I am currently studying Lie groups and I cannot solve the following exercise, which I think is vital to my understanding.

The Lie bracket is defined as $[X,Y]=\text{ad}(X)Y$. Let the group commutator be defined by $c(x,y)=xyx^{-1}y^{-1}$. Show that $$[X,Y]=\frac{d}{ds}\frac{d}{dt}c(\exp sX,\exp tY) \text{ at } s=0,t=0.$$

If I write it out, I get $$[X,Y]=\text{ad}(X)(Y)=\frac{d}{ds}\text{Ad}(\exp sX)(Y)=\frac{d}{ds}\frac{d}{dt}C_{\exp sX}\exp tY=\frac{d}{ds}\frac{d}{dt}\exp sX \exp tY (\exp sX)^{-1}$$

What am I doing wrong?

  • 2
    $\begingroup$ See the comments here, why this is false. $\endgroup$ Apr 24, 2015 at 15:00
  • $\begingroup$ So my line of thought was right? Thanks! $\endgroup$ Apr 24, 2015 at 20:39

1 Answer 1


The formula is correct. Your approach will work and it should become clear what to do after putting in a cleverly placed "$-0$", namely consider that

$$\frac{d}{ds}\text{Ad}(\exp sX)(Y)|_{s=0}=\frac{d}{ds}(\text{Ad}(\exp sX)(Y)-Y)|_{s=0}$$

Now use the fact that $$\frac{d}{dt}f(t,t)|_{t=0}=\frac{d}{dt}f(t,0)|_{t=0}+\frac{d}{dt}f(0,t)|_{t=0}$$ for every smooth map $f:U\rightarrow M$ from a neigborhood $U$ of $0$ in $\mathbb{R}^2$ to a smooth manifold $M$.

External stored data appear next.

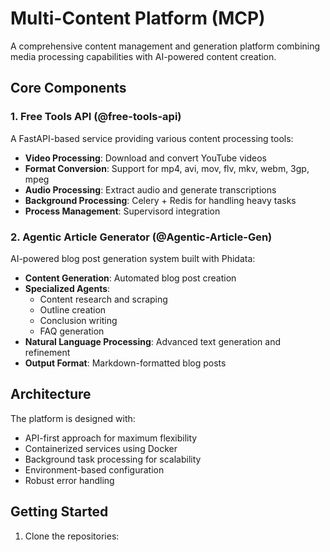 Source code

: # Multi-Content Platform (MCP)

A comprehensive content management and generation platform combining media processing capabilities with AI-powered content creation.

## Core Components

### 1. Free Tools API (@free-tools-api)
A FastAPI-based service providing various content processing tools:
- **Video Processing**: Download and convert YouTube videos
- **Format Conversion**: Support for mp4, avi, mov, flv, mkv, webm, 3gp, mpeg
- **Audio Processing**: Extract audio and generate transcriptions
- **Background Processing**: Celery + Redis for handling heavy tasks
- **Process Management**: Supervisord integration

### 2. Agentic Article Generator (@Agentic-Article-Gen)
AI-powered blog post generation system built with Phidata:
- **Content Generation**: Automated blog post creation
- **Specialized Agents**: 
  - Content research and scraping
  - Outline creation
  - Conclusion writing
  - FAQ generation
- **Natural Language Processing**: Advanced text generation and refinement
- **Output Format**: Markdown-formatted blog posts

## Architecture

The platform is designed with:
- API-first approach for maximum flexibility
- Containerized services using Docker
- Background task processing for scalability
- Environment-based configuration
- Robust error handling

## Getting Started

1. Clone the repositories: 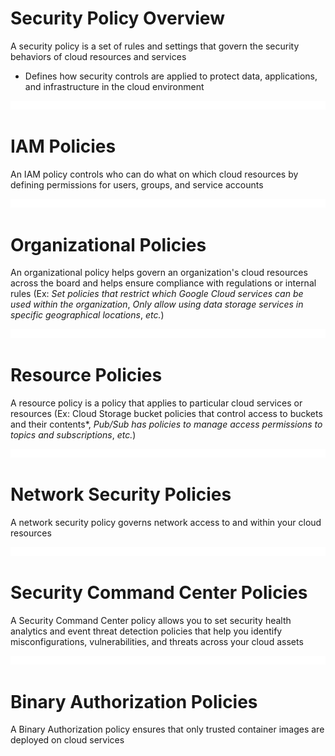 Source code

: # Security Policy Overview

A security policy is a set of rules and settings that govern the security behaviors of cloud resources and services

* Defines how security controls are applied to protect data, applications, and infrastructure in the cloud environment

![](https://github.com/JonmarCorpuz/LetsLearn/blob/main/Assets/Whitespace.png)

# IAM Policies

An IAM policy controls who can do what on which cloud resources by defining permissions for users, groups, and service accounts

![](https://github.com/JonmarCorpuz/LetsLearn/blob/main/Assets/Whitespace.png)

# Organizational Policies

An organizational policy helps govern an organization's cloud resources across the board and helps ensure compliance with regulations or internal rules (Ex: *Set policies that restrict which Google Cloud services can be used within the organization*, *Only allow using data storage services in specific geographical locations*, *etc.*)

![](https://github.com/JonmarCorpuz/LetsLearn/blob/main/Assets/Whitespace.png)

# Resource Policies

A resource policy is a policy that applies to particular cloud services or resources (Ex: Cloud Storage bucket policies that control access to buckets and their contents*, *Pub/Sub has policies to manage access permissions to topics and subscriptions*, *etc.*)

![](https://github.com/JonmarCorpuz/LetsLearn/blob/main/Assets/Whitespace.png)

# Network Security Policies

A network security policy governs network access to and within your cloud resources

![](https://github.com/JonmarCorpuz/LetsLearn/blob/main/Assets/Whitespace.png)

# Security Command Center Policies

A Security Command Center policy allows you to set security health analytics and event threat detection policies that help you identify misconfigurations, vulnerabilities, and threats across your cloud assets

![](https://github.com/JonmarCorpuz/LetsLearn/blob/main/Assets/Whitespace.png)

# Binary Authorization Policies

A Binary Authorization policy ensures that only trusted container images are deployed on cloud services
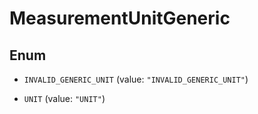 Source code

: 
# MeasurementUnitGeneric

## Enum


* `INVALID_GENERIC_UNIT` (value: `"INVALID_GENERIC_UNIT"`)

* `UNIT` (value: `"UNIT"`)



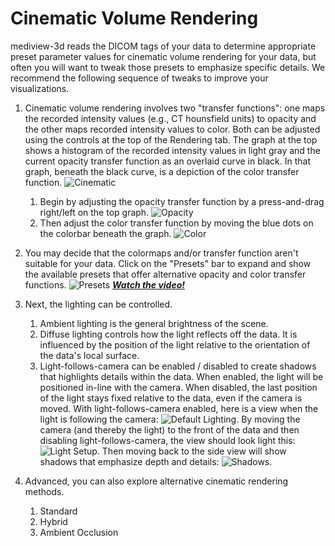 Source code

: # Cinematic Volume Rendering

mediview-3d reads the DICOM tags of your data to determine appropriate preset parameter values for cinematic volume rendering for your data, but often you will want to tweak those presets to emphasize specific details. We recommend the following sequence of tweaks to improve your visualizations.

1. Cinematic volume rendering involves two "transfer functions": one maps the recorded intensity values (e.g., CT hounsfield units) to opacity and the other maps recorded intensity values to color. Both can be adjusted using the controls at the top of the Rendering tab. The graph at the top shows a histogram of the recorded intensity values in light gray and the current opacity transfer function as an overlaid curve in black. In that graph, beneath the black curve, is a depiction of the color transfer function. ![Cinematic](./assets/16-mediview-3d-rendering.jpg)

   1. Begin by adjusting the opacity transfer function by a press-and-drag right/left on the top graph. ![Opacity](./assets/17-mediview-3d-opacity-notes.jpg)
   2. Then adjust the color transfer function by moving the blue dots on the colorbar beneath the graph. ![Color](./assets/17-mediview-3d-colormap-notes.jpg)

2. You may decide that the colormaps and/or transfer function aren't suitable for your data. Click on the "Presets" bar to expand and show the available presets that offer alternative opacity and color transfer functions. ![Presets](./assets/18-mediview-3d-presets.jpg)
   [**_Watch the video!_**](https://youtu.be/eyrGd-meg6I)

3. Next, the lighting can be controlled.

   1. Ambient lighting is the general brightness of the scene.
   2. Diffuse lighting controls how the light reflects off the data. It is influenced by the position of the light relative to the orientation of the data's local surface.
   3. Light-follows-camera can be enabled / disabled to create shadows that highlights details within the data. When enabled, the light will be positioned in-line with the camera. When disabled, the last position of the light stays fixed relative to the data, even if the camera is moved. With light-follows-camera enabled, here is a view when the light is following the camera: ![Default Lighting](./assets/20-mediview-3d-lightfollowcamera1.jpg). By moving the camera (and thereby the light) to the front of the data and then disabling light-follows-camera, the view should look light this: ![Light Setup](./assets/20-mediview-3d-lightfollowcamera2.jpg). Then moving back to the side view will show shadows that emphasize depth and details: ![Shadows](./assets/20-mediview-3d-lightfollowcamera3.jpg).

4. Advanced, you can also explore alternative cinematic rendering methods.
   1. Standard
   2. Hybrid
   3. Ambient Occlusion
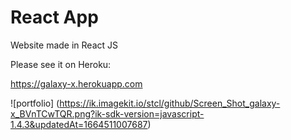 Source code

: # React App

Website made in React JS

Please see it on Heroku:

https://galaxy-x.herokuapp.com


![portfolio] (https://ik.imagekit.io/stcl/github/Screen_Shot_galaxy-x_BVnTCwTQR.png?ik-sdk-version=javascript-1.4.3&updatedAt=1664511007687)
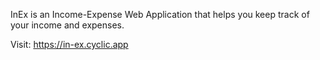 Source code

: InEx is an Income-Expense Web Application that helps you keep track of your income and expenses.


Visit: https://in-ex.cyclic.app
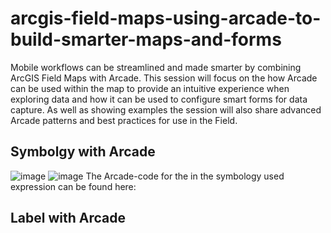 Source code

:# arcgis-field-maps-using-arcade-to-build-smarter-maps-and-forms
Mobile workflows can be streamlined and made smarter by combining ArcGIS Field Maps with Arcade. This session will focus on the how Arcade can be used within the map to provide an intuitive experience when exploring data and how it can be used to configure smart forms for data capture. As well as showing examples the session will also share advanced Arcade patterns and best practices for use in the Field.
## Symbolgy with Arcade
![image](https://github.com/user-attachments/assets/5ac2e081-f0be-4c1f-928a-e4ca08b9d8b8)
![image](https://github.com/user-attachments/assets/af6faa70-6640-4e19-bda4-02b0fd6ad311)
The Arcade-code for the in the symbology used expression can be found here:
## Label with Arcade

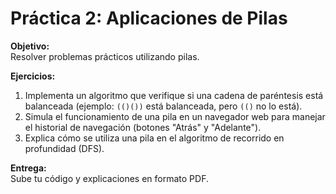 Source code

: # Práctica 2: Aplicaciones de Pilas

**Objetivo:**  
Resolver problemas prácticos utilizando pilas.

**Ejercicios:**
1. Implementa un algoritmo que verifique si una cadena de paréntesis está balanceada (ejemplo: `(()())` está balanceada, pero `(()` no lo está).
2. Simula el funcionamiento de una pila en un navegador web para manejar el historial de navegación (botones "Atrás" y "Adelante").
3. Explica cómo se utiliza una pila en el algoritmo de recorrido en profundidad (DFS).

**Entrega:**  
Sube tu código y explicaciones en formato PDF. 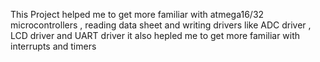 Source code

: This Project helped me to get more familiar with atmega16/32 microcontrollers , reading data sheet  and writing drivers like ADC driver , LCD driver and UART driver 
it also hepled me to get more familiar with interrupts and timers 
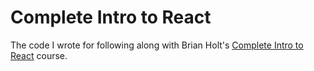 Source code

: # Complete Intro to React

The code I wrote for following along with Brian Holt's [Complete Intro to React](https://frontendmasters.com/courses/complete-react-v5/) course.
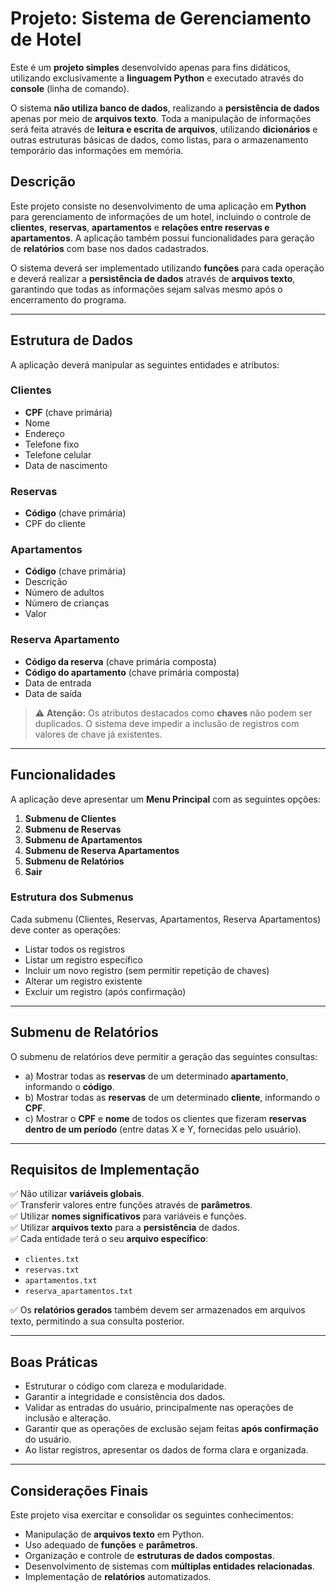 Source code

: # Projeto: Sistema de Gerenciamento de Hotel
Este é um **projeto simples** desenvolvido apenas para fins didáticos, utilizando exclusivamente a **linguagem Python** e executado através do **console** (linha de comando). 

O sistema **não utiliza banco de dados**, realizando a **persistência de dados** apenas por meio de **arquivos texto**. Toda a manipulação de informações será feita através de **leitura e escrita de arquivos**, utilizando **dicionários** e outras estruturas básicas de dados, como listas, para o armazenamento temporário das informações em memória.

## Descrição

Este projeto consiste no desenvolvimento de uma aplicação em **Python** para gerenciamento de informações de um hotel, incluindo o controle de **clientes**, **reservas**, **apartamentos** e **relações entre reservas e apartamentos**. A aplicação também possui funcionalidades para geração de **relatórios** com base nos dados cadastrados.

O sistema deverá ser implementado utilizando **funções** para cada operação e deverá realizar a **persistência de dados** através de **arquivos texto**, garantindo que todas as informações sejam salvas mesmo após o encerramento do programa.

---

## Estrutura de Dados

A aplicação deverá manipular as seguintes entidades e atributos:

### Clientes
- **CPF** (chave primária)
- Nome
- Endereço
- Telefone fixo
- Telefone celular
- Data de nascimento

### Reservas
- **Código** (chave primária)
- CPF do cliente

### Apartamentos
- **Código** (chave primária)
- Descrição
- Número de adultos
- Número de crianças
- Valor

### Reserva Apartamento
- **Código da reserva** (chave primária composta)
- **Código do apartamento** (chave primária composta)
- Data de entrada
- Data de saída

> ⚠️ **Atenção:** Os atributos destacados como **chaves** não podem ser duplicados. O sistema deve impedir a inclusão de registros com valores de chave já existentes.

---

## Funcionalidades

A aplicação deve apresentar um **Menu Principal** com as seguintes opções:

1. **Submenu de Clientes**
2. **Submenu de Reservas**
3. **Submenu de Apartamentos**
4. **Submenu de Reserva Apartamentos**
5. **Submenu de Relatórios**
6. **Sair**

### Estrutura dos Submenus

Cada submenu (Clientes, Reservas, Apartamentos, Reserva Apartamentos) deve conter as operações:

- Listar todos os registros
- Listar um registro específico
- Incluir um novo registro (sem permitir repetição de chaves)
- Alterar um registro existente
- Excluir um registro (após confirmação)

---

## Submenu de Relatórios

O submenu de relatórios deve permitir a geração das seguintes consultas:

- a) Mostrar todas as **reservas** de um determinado **apartamento**, informando o **código**.
- b) Mostrar todas as **reservas** de um determinado **cliente**, informando o **CPF**.
- c) Mostrar o **CPF** e **nome** de todos os clientes que fizeram **reservas dentro de um período** (entre datas X e Y, fornecidas pelo usuário).

---

## Requisitos de Implementação

✅ Não utilizar **variáveis globais**.  
✅ Transferir valores entre funções através de **parâmetros**.  
✅ Utilizar **nomes significativos** para variáveis e funções.  
✅ Utilizar **arquivos texto** para a **persistência** de dados.  
✅ Cada entidade terá o seu **arquivo específico**:  
- `clientes.txt`  
- `reservas.txt`  
- `apartamentos.txt`  
- `reserva_apartamentos.txt`

✅ Os **relatórios gerados** também devem ser armazenados em arquivos texto, permitindo a sua consulta posterior.

---

## Boas Práticas

- Estruturar o código com clareza e modularidade.
- Garantir a integridade e consistência dos dados.
- Validar as entradas do usuário, principalmente nas operações de inclusão e alteração.
- Garantir que as operações de exclusão sejam feitas **após confirmação** do usuário.
- Ao listar registros, apresentar os dados de forma clara e organizada.

---

## Considerações Finais

Este projeto visa exercitar e consolidar os seguintes conhecimentos:

- Manipulação de **arquivos texto** em Python.
- Uso adequado de **funções** e **parâmetros**.
- Organização e controle de **estruturas de dados compostas**.
- Desenvolvimento de sistemas com **múltiplas entidades relacionadas**.
- Implementação de **relatórios** automatizados.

Here it is shown that the statement $d_{(e,e)}c(X,Y)=[X,Y]$ is false. Note however that $$d_{(e,e)}c(X,Y)=\frac{d}{dt}\exp(tX)\exp(tY)\exp(-tX)\exp(-tY)|_{t=0}$$ which is not the same as the formula you wrote. I think a source for what you are after is given in the comments at that post though.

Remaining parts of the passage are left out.